I thought of the outline of two possible solutions to this.

"well-numbered" StreamGraphs

The first was to encode (and enforce) some rules about how vertexIds are used. If they always began from (say) 1, and were strictly-ascending from the source operator(s), and rewrite rules guaranteed that a "well numbered" input would be "well numbered" after rewriting, this would be sufficient to rule out a rewritten-but-semantically-equivalent program being considered distinct.

The trouble with this approach is using properties of a numerical system built around vertexId as a stand-in for the real structural problem. I was not sure I could prove both that the stand-in system was sound and that it was a proper analogue for the underlying structural issue.

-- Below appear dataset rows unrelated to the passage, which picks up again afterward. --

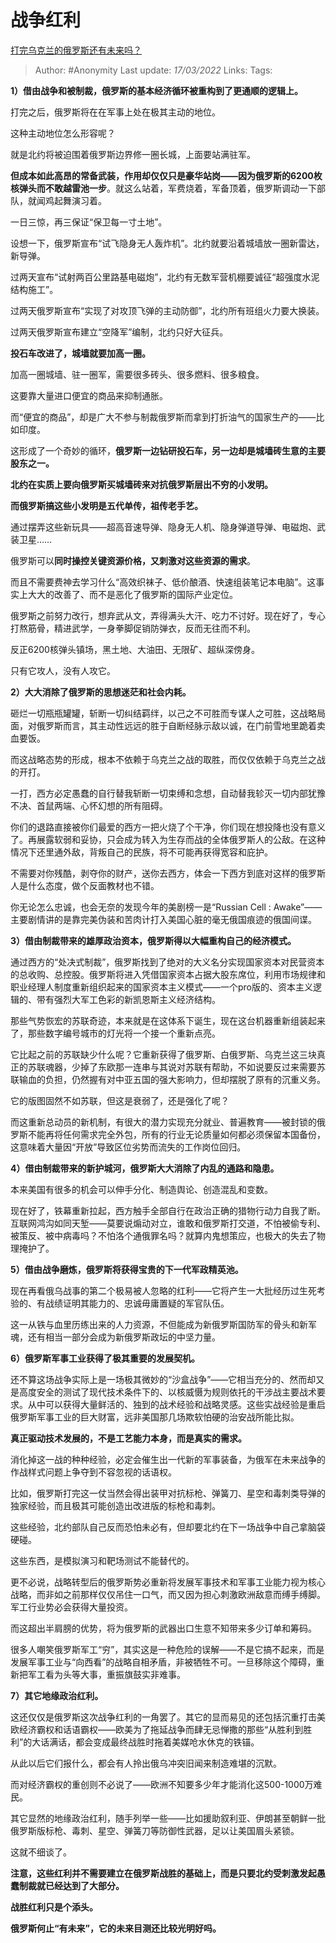 # 战争红利
[打完乌克兰的俄罗斯还有未来吗？](https://www.zhihu.com/question/518535508/answer/2396218928)

> Author: #Anonymity 
Last update: *17/03/2022* 
Links: 
Tags: 

**1）借由战争和被制裁，俄罗斯的基本经济循环被重构到了更通顺的逻辑上。**

打完之后，俄罗斯将在在军事上处在极其主动的地位。

这种主动地位怎么形容呢？

就是北约将被迫围着俄罗斯边界修一圈长城，上面要站满驻军。

**但成本如此高昂的常备武装，作用却仅仅只是豪华站岗——因为俄罗斯的6200枚核弹头而不敢越雷池一步**。就这么站着，军费烧着，军备顶着，俄罗斯调动一下部队，就闻鸡起舞演习着。

一日三惊，再三保证“保卫每一寸土地”。

设想一下，俄罗斯宣布“试飞隐身无人轰炸机”。北约就要沿着城墙放一圈新雷达，新导弹。

过两天宣布“试射两百公里路基电磁炮”，北约有无数军营机棚要诚征“超强度水泥结构施工”。

过两天俄罗斯宣布“实现了对攻顶飞弹的主动防御”，北约所有班组火力要大换装。

过两天俄罗斯宣布建立“空降军”编制，北约只好大征兵。

**投石车改进了，城墙就要加高一圈。**

加高一圈城墙、驻一圈军，需要很多砖头、很多燃料、很多粮食。

这要靠大量进口便宜的商品来抑制通胀。

而“便宜的商品”，却是广大不参与制裁俄罗斯而拿到打折油气的国家生产的——比如印度。

这形成了一个奇妙的循环，**俄罗斯一边钻研投石车，另一边却是城墙砖生意的主要股东之一。**

**北约在实质上要向俄罗斯买城墙砖来对抗俄罗斯层出不穷的小发明。**

**而俄罗斯搞这些小发明是五代单传，祖传老手艺。**

通过摆弄这些新玩具——超高音速导弹、隐身无人机、隐身弹道导弹、电磁炮、武装卫星……

俄罗斯可以**同时操控关键资源价格，又刺激对这些资源的需求**。

而且不需要费神去学习什么“高效织袜子、低价酿酒、快速组装笔记本电脑”。这事实上大大的改善了、而不是恶化了俄罗斯的国际产业定位。

俄罗斯之前努力改行，想弃武从文，弄得满头大汗、吃力不讨好。现在好了，专心打熬筋骨，精进武学，一身拳脚促销防弹衣，反而无往而不利。

反正6200核弹头镇场，黑土地、大油田、无限矿、超纵深傍身。

只有它攻人，没有人攻它。

**2）大大消除了俄罗斯的思想迷茫和社会内耗。**

砸烂一切瓶瓶罐罐，斩断一切纠结羁绊，以己之不可胜而专谋人之可胜，这战略局面，对俄罗斯而言，其主动性远远的胜于自断经脉示敌以诚，在门前雪地里跪着卖血要饭。

而这战略态势的形成，根本不依赖于乌克兰之战的取胜，而仅仅依赖于乌克兰之战的开打。

一打，西方必定愚蠢的自行替我斩断一切束缚和念想，自动替我轸灭一切内部犹豫不决、首鼠两端、心怀幻想的所有阻碍。

你们的退路直接被你们最爱的西方一把火烧了个干净，你们现在想投降也没有意义了。再展露软弱和妥协，只会成为转入为生存而战的全体俄罗斯人的公敌。在这种情况下还里通外敌，背叛自己的民族，将不可能再获得宽容和庇护。

不需要对你残酷，剥夺你的财产，送你去西方，体会一下西方到底对这样的俄罗斯人是什么态度，做个反面教材也不错。

你无论怎么忠诚，也会无奈的发现今年的美剧榜一是“Russian Cell : Awake”——主要剧情讲的是靠完美伪装和苦肉计打入美国心脏的毫无俄国痕迹的俄国间谍。

**3）借由制裁带来的雄厚政治资本，俄罗斯得以大幅重构自己的经济模式。**

通过西方的“处决式制裁”，俄罗斯找到了绝对的大义名分实现国家资本对民营资本的总收购、总控股。俄罗斯将进入凭借国家资本占据大股东席位，利用市场规律和职业经理人制度重新组织起来的国家资本主义模式——一个pro版的、资本主义逻辑的、带有强烈大军工色彩的新凯恩斯主义经济结构。

那些气势恢宏的苏联奇迹，本来就是在这体系下诞生，现在这台机器重新组装起来了，那些数字编号城市的灯光将一个接一个重新点亮。

它比起之前的苏联缺少什么呢？它重新获得了俄罗斯、白俄罗斯、乌克兰这三块真正的苏联魂器，少掉了东欧那一连串与其说对苏联有帮助，不如说要反过来需要苏联输血的负担，仍然握有对中亚五国的强大影响力，但却摆脱了原有的沉重义务。

它的版图固然不如苏联，但这是衰弱了，还是强化了呢？

而这重新总动员的新机制，有很大的潜力实现充分就业、普遍教育——被封锁的俄罗斯不能再将任何需求完全外包，所有的行业无论质量如何都必须保留本国备份，这意味着大量因“开放”导致区位劣势而流失的工作岗位回归。

**4）借由制裁带来的新护城河，俄罗斯大大消除了内乱的通路和隐患。**

本来美国有很多的机会可以伸手分化、制造舆论、创造混乱和变数。

现在好了，铁幕重新拉起，西方触手全部自行在政治正确的猎物行动力自我了断。互联网鸿沟如同天堑——莫要说煽动对立，谁敢和俄罗斯打交道，不怕被偷专利、被策反、被中病毒吗？不怕洛个通俄罪名吗？就算内鬼想策应，也极大的失去了物理掩护了。

**5）借由战争磨炼，俄罗斯将获得宝贵的下一代军政精英池。**

现在再看俄乌战事的第二个极易被人忽略的红利——它将产生一大批经历过生死考验的、有战绩证明其能力的、忠诚毋庸置疑的军官队伍。

这一从铁与血里历练出来的人力资源，不但能成为新俄罗斯国防军的骨头和新军魂，还有相当一部分会成为新俄罗斯政坛的中坚力量。

**6）俄罗斯军事工业获得了极其重要的发展契机。**

还不算这场战争实际上是一场极其微妙的“沙盒战争”——它相当充分的、然而却又是高度安全的测试了现代技术条件下的、以核威慑为规则依托的干涉战主要战术要求。从中可以获得大量鲜活的、独到的战术经验和战略灵感。这些实战经验是重启俄罗斯军事工业的巨大财富，远非美国那几场欺软怕硬的治安战所能比拟。

**真正驱动技术发展的，不是工艺能力本身，而是真实的需求。**

消化掉这一战的种种经验，必定会催生出一代新的军事装备，为俄军在未来战争的作战样式问题上争夺到不容忽视的话语权。

比如，俄罗斯打完这一仗当然会得出装甲对抗标枪、弹簧刀、星空和毒刺类导弹的独家经验，而且极其可能创造出改进版的标枪和毒刺。

这些经验，北约部队自己反而恐怕未必有，但却要北约在下一场战争中自己拿脑袋硬碰。

这些东西，是模拟演习和靶场测试不能替代的。

更不必说，战略转型后的俄罗斯势必重新将发展军事技术和军事工业能力视为核心战略，而非如之前那样仅仅吊住一口气，而又因为担心刺激欧洲敌意而缚手缚脚。军工行业势必会获得大量投资。

而这超出半肩膀的优势，将为俄罗斯的武器出口生意不知带来多少订单和筹码。

很多人嘲笑俄罗斯军工“穷”，其实这是一种危险的误解——不是它搞不起来，而是发展军事工业与“向西看”的战略自相矛盾，非被牺牲不可。一旦移除这个障碍，重新把军工看为头等大事，重振旗鼓实非难事。

**7）其它地缘政治红利。**

这还仅仅是俄罗斯这次战争红利的一角罢了。其它的显而易见的还包括沉重打击美欧经济霸权和话语霸权——欧美为了拖延战争而肆无忌惮撒的那些“从胜利到胜利”的大话满话，都会变成最终战胜时拖着美媒呛水休克的铁锚。

从此以后它们报什么，都会有人拎出俄乌冲突旧闻来制造难堪的沉默。

而对经济霸权的重创则不必说了——欧洲不知要多少年才能消化这500-1000万难民。

其它显然的地缘政治红利，随手列举一些——比如援助叙利亚、伊朗甚至朝鲜一批俄罗斯版标枪、毒刺、星空、弹簧刀等防御性武器，足以让美国眉头紧锁。

这就不细谈了。

  

**注意，这些红利并不需要建立在俄罗斯战胜的基础上，而是只要北约受刺激发起愚蠢制裁就已经达到了大部分。**

**战胜红利只是个添头。**

  

**俄罗斯何止“有未来”，它的未来目测还比较光明好吗。**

It feels to me more that the choice to use an external library to encode the structure of a stream-processing program was the issue: the structure itself is a fundamental part of the semantics of the program. What if we had encoded the structure of programs within the same data-type?

alternative data-type

StrIoT programs are trees. The root is the sink node: there is always exactly one. There can be multiple source (leaf nodes), but they always converge. Operators can have multiple inputs (including zero). The root node has no output, but all other operators have exactly one.

I explored transforming StreamVertex into a tree by adding a field representing incoming streams, and dispensing with Graph and vertexId. Something like this

data StreamProg = StreamProg StreamOperator [Exp] String String [StreamProg]

A uni-directional transformation from Graph StreamVertex to StreamProg is all that's needed to implement something like ==, so we don't need to keep track of vertexId mappings. Unfortunately, we can't fix the actual Eq (Graph StreamVertex) implementation this way: it delegates to Eq StreamVertex, and we just don't have enough information to fix the problem at that level. But, we can write a separate graphEq and use that instead where we need to.

could I go further?

Spoiler: I haven't. But I've been sorely tempted.

We still have a separate StreamOperator type, which it would be nice to fold in; and we still have to use a list around the incoming nodes, since different operators accept different numbers of incoming streams. It would be better to encode the correct valences in the type.

In 2020 I explored iteratively reducing the StreamVertex data-type to try and get it as close as possible to the ideal end-user API: simple functions. I wrote about one step along that path in Template Haskell and Stream-processing programs, but concluded that, since this was not my main PhD focus, I wouldn't go further. But it was nagging at my subconcious ever since.

I allowed myself a couple of days exploring some advanced concepts including typed Template Haskell (that has had some developments since 2020), generalised abstract data types (GADTs) and more generic programming to see what could be achieved.

I'll summarise all that in the next blog post.